Jésus n’esquive pas le problème. La manne qui nourrissait le peuple au temps de l’Exode était don de Dieu. Elle nourrissait les corps, mais elle venait du Père ; elle était don du ciel. Et Jésus continue son discours en les ramenant au présent. Où est le pain du ciel ? Il déborde les temps. Il est en chaque instant. Partout où des hommes communiquent entre eux, l’interlocuteur est pour chacun don de Dieu, pain du ciel qui fait mieux que nourrir les corps. Les années et les siècles se suivent, mais les signes demeurent ; ils sont « la nourriture qui se garde pour la vie éternelle ». Faisant allusion au don du ciel que Jésus leur indique, on lui adresse la demande : « Seigneur, donne-nous de ce pain-là, toujours ». Jésus leur répondit en les ramenant à l’entretien en cours. Celui qu’ils ont sous leurs yeux est le signe que le Père leur envoie : « Moi, je suis le pain de la vie ; Celui qui vient à moi n’aura plus jamais faim ; celui qui croit en moi n’aura plus jamais soif ».
« Donne-nous le pain de ce jour »
« Que faut-il faire pour travailler aux œuvres de Dieu ? »

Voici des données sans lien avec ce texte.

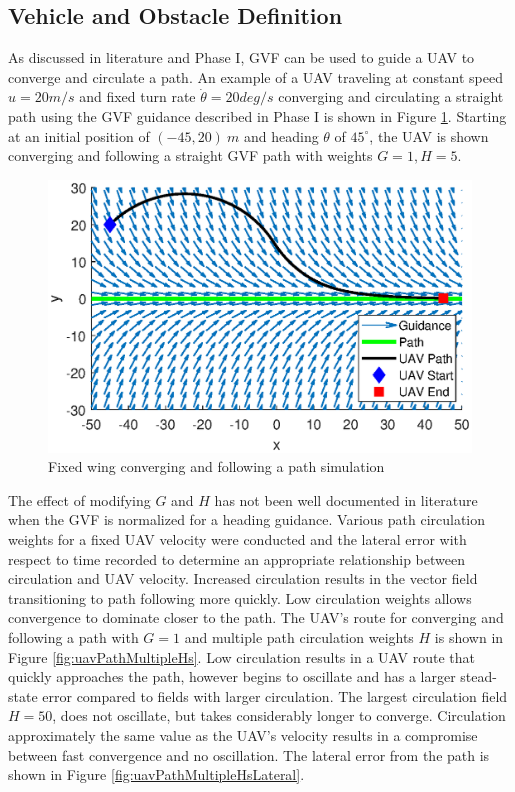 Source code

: \documentclass[numbered,pdftex]{ohio-etd}
\begin{document}
\subsection{Vehicle and Obstacle Definition}

As discussed in literature and Phase I, GVF can be used to guide a UAV to converge and circulate a path. An example of a UAV traveling at constant speed $u=20m/s$ and fixed turn rate $\dot{\theta}=20deg/s$ converging and circulating a straight path using the GVF guidance described in Phase I is shown in Figure \ref{fig:uavPathFollowDemo}. Starting at an initial position of $(-45,20) \ m$ and heading $\theta$ of $45^\circ$, the UAV is shown converging and following a straight GVF path with weights $G=1,H=5$.


\begin{figure}[H]
	\centering
	\includegraphics[trim=0 25 0 45,clip,width=14cm]{PaperFigures/Methods/uavPathFollowDemo}
	\caption{Fixed wing converging and following a path simulation}
	\label{fig:uavPathFollowDemo}
\end{figure}

The effect of modifying $G$ and $H$ has not been well documented in literature when the GVF is normalized for a heading guidance. Various path circulation weights for a fixed UAV velocity were conducted and the lateral error with respect to time recorded to determine an appropriate relationship between circulation and UAV velocity. Increased circulation results in the vector field transitioning to path following more quickly. Low circulation weights allows convergence to dominate closer to the path. The UAV's route for converging and following a path with $G=1$ and multiple path circulation weights $H$ is shown in Figure \ref{fig:uavPathMultipleHs}. Low circulation results in a UAV route that quickly approaches the path, however begins to oscillate and has a larger stead-state error compared to fields with larger circulation. The largest circulation field $H=50$, does not oscillate, but takes considerably longer to converge. Circulation approximately the same value as the UAV's velocity results in a compromise between fast convergence and no oscillation. The lateral error from the path is shown in Figure \ref{fig:uavPathMultipleHsLateral}. 
\end{document}
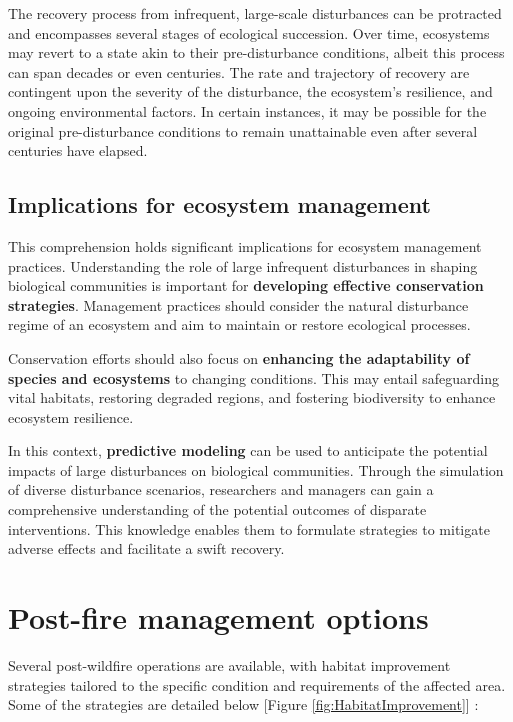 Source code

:\documentclass[
  12 pt,
]{Nemilov}
\begin{document}
The recovery process from infrequent, large-scale disturbances can be protracted and encompasses several stages of ecological succession. Over time, ecosystems may revert to a state akin to their pre-disturbance conditions, albeit this process can span decades or even centuries. The rate and trajectory of recovery are contingent upon the severity of the disturbance, the ecosystem's resilience, and ongoing environmental factors. In certain instances, it may be possible for the original pre-disturbance conditions to remain unattainable even after several centuries have elapsed.

\subsection{Implications for ecosystem management}\label{implications-for-ecosystem-management}

This comprehension holds significant implications for ecosystem management practices. Understanding the role of large infrequent disturbances in shaping biological communities is important for \textbf{developing effective conservation strategies}. Management practices should consider the natural disturbance regime of an ecosystem and aim to maintain or restore ecological processes.

Conservation efforts should also focus on \textbf{enhancing the adaptability of species and ecosystems} to changing conditions. This may entail safeguarding vital habitats, restoring degraded regions, and fostering biodiversity to enhance ecosystem resilience.

In this context, \textbf{predictive modeling} can be used to anticipate the potential impacts of large disturbances on biological communities. Through the simulation of diverse disturbance scenarios, researchers and managers can gain a comprehensive understanding of the potential outcomes of disparate interventions. This knowledge enables them to formulate strategies to mitigate adverse effects and facilitate a swift recovery.

\section{Post-fire management options}\label{post-fire-management-options}

Several post-wildfire operations are available, with habitat improvement strategies tailored to the specific condition and requirements of the affected area. Some of the strategies are detailed below {[}Figure \ref{fig:HabitatImprovement}{]} \citep{awadhiya2021principles}:
\end{document}
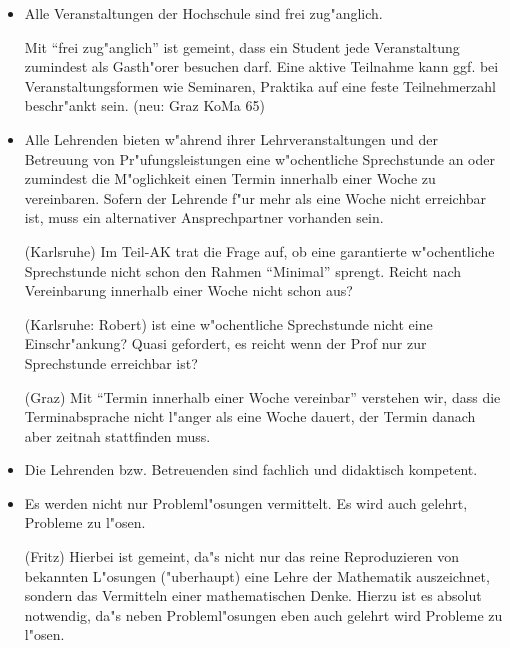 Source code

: \begin{itemize}
\item	Alle Veranstaltungen der Hochschule sind frei zug"anglich. 
\begin{kcmt}\begin{komacmt}
	Mit "`frei zug"anglich"' ist gemeint, dass ein Student jede Veranstaltung zumindest als Gasth"orer besuchen darf. Eine aktive Teilnahme kann ggf. bei Veranstaltungsformen wie Seminaren, Praktika auf eine feste Teilnehmerzahl beschr"ankt sein. (neu: Graz KoMa 65)
\end{komacmt}\end{kcmt}

\item	Alle Lehrenden bieten w"ahrend ihrer Lehrveranstaltungen und der Betreuung von Pr"ufungsleistungen eine w"ochentliche Sprechstunde an oder zumindest die M"oglichkeit einen Termin innerhalb einer Woche zu vereinbaren. Sofern der Lehrende f"ur mehr als eine Woche nicht erreichbar ist, muss ein alternativer Ansprechpartner vorhanden sein.

\begin{kcmt}\begin{komacmt}
	(Karlsruhe) Im Teil-AK trat die Frage auf, ob eine garantierte w"ochentliche Sprechstunde
	nicht schon den Rahmen "`Minimal"' sprengt. Reicht nach Vereinbarung
	innerhalb einer Woche nicht schon aus?

	(Karlsruhe: Robert) ist eine w"ochentliche Sprechstunde nicht eine Einschr"ankung?
	Quasi gefordert, es reicht wenn der Prof nur zur Sprechstunde erreichbar ist?

	(Graz) Mit "`Termin innerhalb einer Woche vereinbar"' verstehen wir, dass die Terminabsprache nicht l"anger als eine Woche dauert, der Termin danach aber zeitnah stattfinden muss.
\end{komacmt}\end{kcmt}

\item	Die Lehrenden bzw. Betreuenden sind fachlich und didaktisch kompetent.
	
\item	Es werden nicht nur Probleml"osungen vermittelt. Es wird auch gelehrt, Probleme zu l"osen.

\begin{kcmt}\begin{komacmt}
	(Fritz) Hierbei ist gemeint, da"s nicht nur das reine Reproduzieren von bekannten
	L"osungen ("uberhaupt) eine Lehre der Mathematik auszeichnet, sondern das
	Vermitteln einer mathematischen Denke. Hierzu ist es absolut notwendig,
	da"s neben Probleml"osungen eben auch gelehrt wird Probleme zu l"osen.
\end{komacmt}\end{kcmt}
	

\end{itemize}
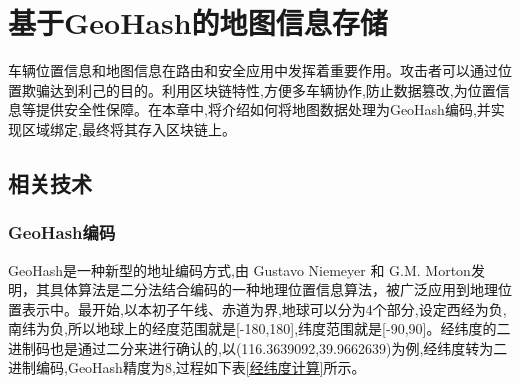 %
%
%
%
%
%
\chapter{基于GeoHash的地图信息存储}
车辆位置信息和地图信息在路由和安全应用中发挥着重要作用。攻击者可以通过位置欺骗达到利己的目的。利用区块链特性,方便多车辆协作,防止数据篡改,为位置信息等提供安全性保障。在本章中,将介绍如何将地图数据处理为GeoHash编码,并实现区域绑定,最终将其存入区块链上。

\section{相关技术}
\subsection{GeoHash编码}
GeoHash是一种新型的地址编码方式,由 Gustavo Niemeyer 和 G.M. Morton发明\cite{lposition}，其具体算法是二分法结合编码的一种地理位置信息算法\cite{liu2014geohash}，被广泛应用到地理位置表示中。最开始,以本初子午线、赤道为界,地球可以分为4个部分,设定西经为负,南纬为负,所以地球上的经度范围就是[-180,180],纬度范围就是[-90,90]。经纬度的二进制码也是通过二分来进行确认的,以(116.3639092,39.9662639)为例,经纬度转为二进制编码,GeoHash精度为8,过程如下表\ref{经纬度计算}所示。

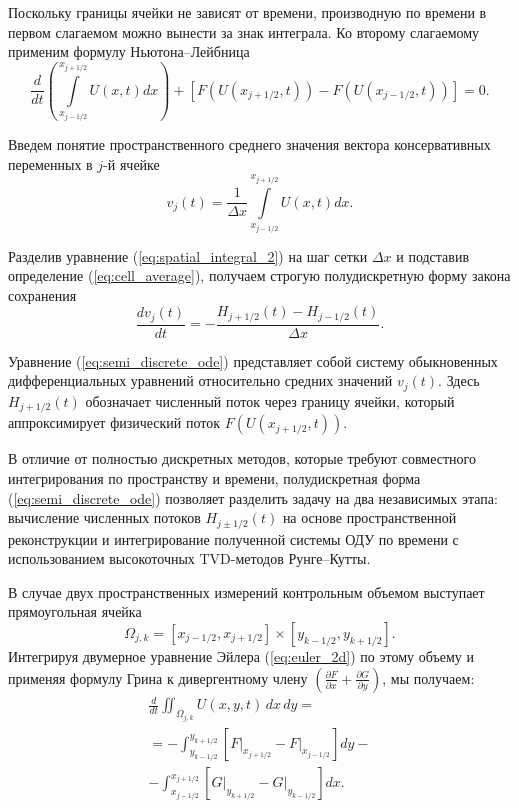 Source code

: \documentclass[a4paper,14pt]{extarticle}
\theoremstyle{theorem}
\theoremstyle{lemma}
\begin{document}
Поскольку границы ячейки не зависят от времени, производную по времени в первом слагаемом можно вынести за знак интеграла. Ко второму слагаемому применим формулу Ньютона--Лейбница
\begin{equation}
    \label{eq:spatial_integral_2}
    \frac{d}{dt} \left( \int\limits_{x_{j-1/2}}^{x_{j+1/2}} U(x,t) dx \right) + \left[ F\left(U(x_{j+1/2}, t)\right) - F\left(U(x_{j-1/2}, t)\right) \right] = 0.
\end{equation}

Введем понятие пространственного среднего значения вектора консервативных переменных в $j$-й ячейке
\begin{equation}
    \label{eq:cell_average}
    v_j(t) = \frac{1}{\Delta x} \int\limits_{x_{j-1/2}}^{x_{j+1/2}} U(x,t) dx.
\end{equation}

Разделив уравнение (\ref{eq:spatial_integral_2}) на шаг сетки $\Delta x$ и подставив определение (\ref{eq:cell_average}), получаем строгую полудискретную форму закона сохранения
\begin{equation}
    \label{eq:semi_discrete_ode}
    \frac{d v_j(t)}{dt} = -\frac{H_{j+1/2}(t) - H_{j-1/2}(t)}{\Delta x}.
\end{equation}

Уравнение (\ref{eq:semi_discrete_ode}) представляет собой систему обыкновенных дифференциальных уравнений относительно средних значений $v_j(t)$. Здесь $H_{j+1/2}(t)$ обозначает численный поток через границу ячейки, который аппроксимирует физический поток $F(U(x_{j+1/2}, t))$. 

В отличие от полностью дискретных методов, которые требуют совместного интегрирования по пространству и времени, полудискретная форма (\ref{eq:semi_discrete_ode}) позволяет разделить задачу на два независимых этапа: вычисление численных потоков $H_{j\pm1/2}(t)$ на основе пространственной реконструкции и интегрирование полученной системы ОДУ по времени с использованием высокоточных TVD-методов Рунге--Кутты.

В случае двух пространственных измерений контрольным объемом выступает прямоугольная ячейка \begin{equation}
    \Omega_{j,k} = [x_{j-1/2}, x_{j+1/2}] \times [y_{k-1/2}, y_{k+1/2}].
\end{equation}
Интегрируя двумерное уравнение Эйлера (\ref{eq:euler_2d}) по этому объему и применяя формулу Грина к дивергентному члену $\left(\frac{\partial F}{\partial x} + \frac{\partial G}{\partial y}\right)$, мы получаем:
\begin{equation}
    \begin{gathered}
    \frac{d}{dt} \iint_{\Omega_{j,k}} U(x,y,t)\,dx\,dy = \\
    = - \int_{y_{k-1/2}}^{y_{k+1/2}} \left[ F\big|_{x_{j+1/2}} - F\big|_{x_{j-1/2}} \right] dy - \\
    - \int_{x_{j-1/2}}^{x_{j+1/2}} \left[ G\big|_{y_{k+1/2}} - G\big|_{y_{k-1/2}} \right] dx.
\end{gathered}
\end{equation}
\end{document}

Point n’est besoin de se tourner vers l’avenir comme le faisaient les aînés lors des Trente Glorieuses au temps de Vatican II. Point n’est besoin de retourner aux époques préconciliaires. Qu’il y ait des sensibilités diverses n’est pas nouveau. Point n’est besoin de retourner aux pratiques de Jésus en Palestine lors de la multiplication des pains. En revanche, l’Eglise se doit, et tous les baptisés avec elle, d’ouvrir les yeux sur le présent qui vient. Quand on dit la prière que Jésus nous a apprise, nous ne demandons pas s’il reste du pain de la veille ; nous ne lui demandons pas du pain en quantité telle que nous aurons l’assurance de ne pas avoir faim demain. Nous lui demandons le pain de ce jour. Celui-ci n’est pas seulement ce qui nourrit nos corps. Il est ce qui nous unit les uns aux autres lorsque nous nous faisons signe. Et parce qu’il nous est donné de croire, nous reconnaissons qu’en chaque rencontre Jésus est présent et le Père nous fait signe.